Heyecanlı bilimsel çalışma öykülerini okurken birçoğunda Erwin Schrödinger’in Yaşam Nedir? kitabına yapılan göndermeyle karşılaştım. Daha önce okuduğum halde zihnimde kalanları yeterli bulmadım. Kitabı bir de 80’li yaşların penceresinden bakarak gözden geçirdim. Mehmet Doğan’ın dilimize kazandırdığı Pan Yayıncılık’ın Eylül 2022’deki dördüncü baskısından yola çıkarak bu eseri niçin okumamız gerektiğine ilişkin ulaştığım yargıları sizlerle paylaşmak istiyorum.

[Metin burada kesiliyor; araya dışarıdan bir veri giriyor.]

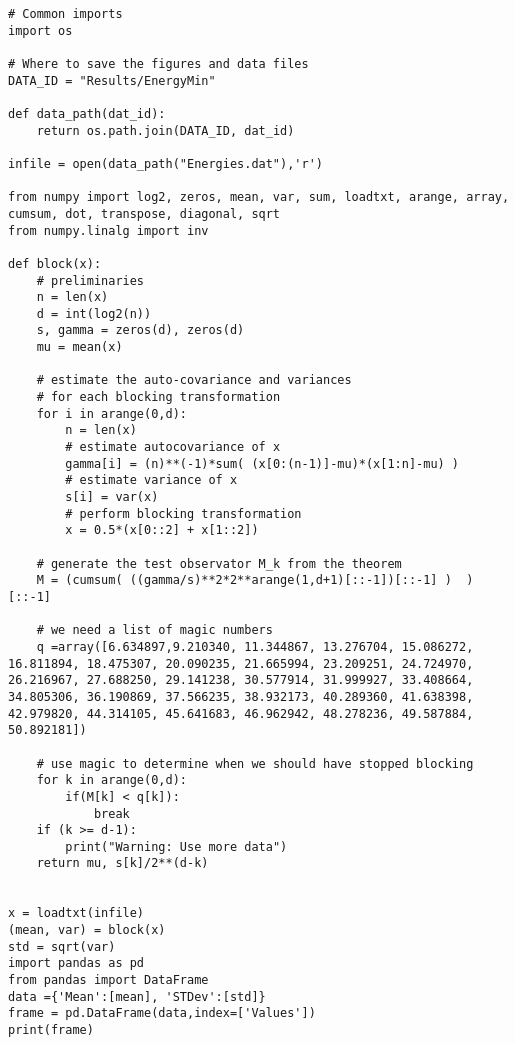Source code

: \documentclass[%
oneside,                 %
final,                   %
10pt]{article}
\begin{document}
\begin{verbatim}
# Common imports
import os

# Where to save the figures and data files
DATA_ID = "Results/EnergyMin"

def data_path(dat_id):
    return os.path.join(DATA_ID, dat_id)

infile = open(data_path("Energies.dat"),'r')

from numpy import log2, zeros, mean, var, sum, loadtxt, arange, array, cumsum, dot, transpose, diagonal, sqrt
from numpy.linalg import inv

def block(x):
    # preliminaries
    n = len(x)
    d = int(log2(n))
    s, gamma = zeros(d), zeros(d)
    mu = mean(x)

    # estimate the auto-covariance and variances 
    # for each blocking transformation
    for i in arange(0,d):
        n = len(x)
        # estimate autocovariance of x
        gamma[i] = (n)**(-1)*sum( (x[0:(n-1)]-mu)*(x[1:n]-mu) )
        # estimate variance of x
        s[i] = var(x)
        # perform blocking transformation
        x = 0.5*(x[0::2] + x[1::2])
   
    # generate the test observator M_k from the theorem
    M = (cumsum( ((gamma/s)**2*2**arange(1,d+1)[::-1])[::-1] )  )[::-1]

    # we need a list of magic numbers
    q =array([6.634897,9.210340, 11.344867, 13.276704, 15.086272, 16.811894, 18.475307, 20.090235, 21.665994, 23.209251, 24.724970, 26.216967, 27.688250, 29.141238, 30.577914, 31.999927, 33.408664, 34.805306, 36.190869, 37.566235, 38.932173, 40.289360, 41.638398, 42.979820, 44.314105, 45.641683, 46.962942, 48.278236, 49.587884, 50.892181])

    # use magic to determine when we should have stopped blocking
    for k in arange(0,d):
        if(M[k] < q[k]):
            break
    if (k >= d-1):
        print("Warning: Use more data")
    return mu, s[k]/2**(d-k)


x = loadtxt(infile)
(mean, var) = block(x) 
std = sqrt(var)
import pandas as pd
from pandas import DataFrame
data ={'Mean':[mean], 'STDev':[std]}
frame = pd.DataFrame(data,index=['Values'])
print(frame)


\end{verbatim}


\end{document}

Yazar önsözünde önemli anımsatmalar yapıyor:

Birincisi, “Atalarımızdan, her şeyi kapsayan ve aynı zamanda bir bütün halinde birleştirilmiş güçlü bir özlem miras aldık” diyerek, bilginin evrensel yanına ve güvenilmesi gereken araç olduğuna değiniyor. İkincisi, “Bilinen her şeyi birleştirip bir bütün oluşturmaya yarayacak güvenilir malzemeyi ancak yeni elde etmeyi başardığımızı açıkça hissediyoruz; ama öte yandan tek başına bir aklın, bilginin uzmanlaşmış küçük bir kısmından fazlasına egemen olması neredeyse olanaksız hale gelmiştir” anlatımıyla da bilimin indiği ayrıntıyı kavramak için çok akla olan ihtiyaç kadar teknik desteklere olan artan ihtiyaçla ilgili uyarısını yapıyor. Ve Spinoza’dan bir alıntıyla gerçek insan olmanın odağına ışık tutuyor: “Özgür bir insanın, ölümden daha az düşündüğü bir şey yoktur; bilgelik ise, ölüme değil yaşama kafa yormaktır.”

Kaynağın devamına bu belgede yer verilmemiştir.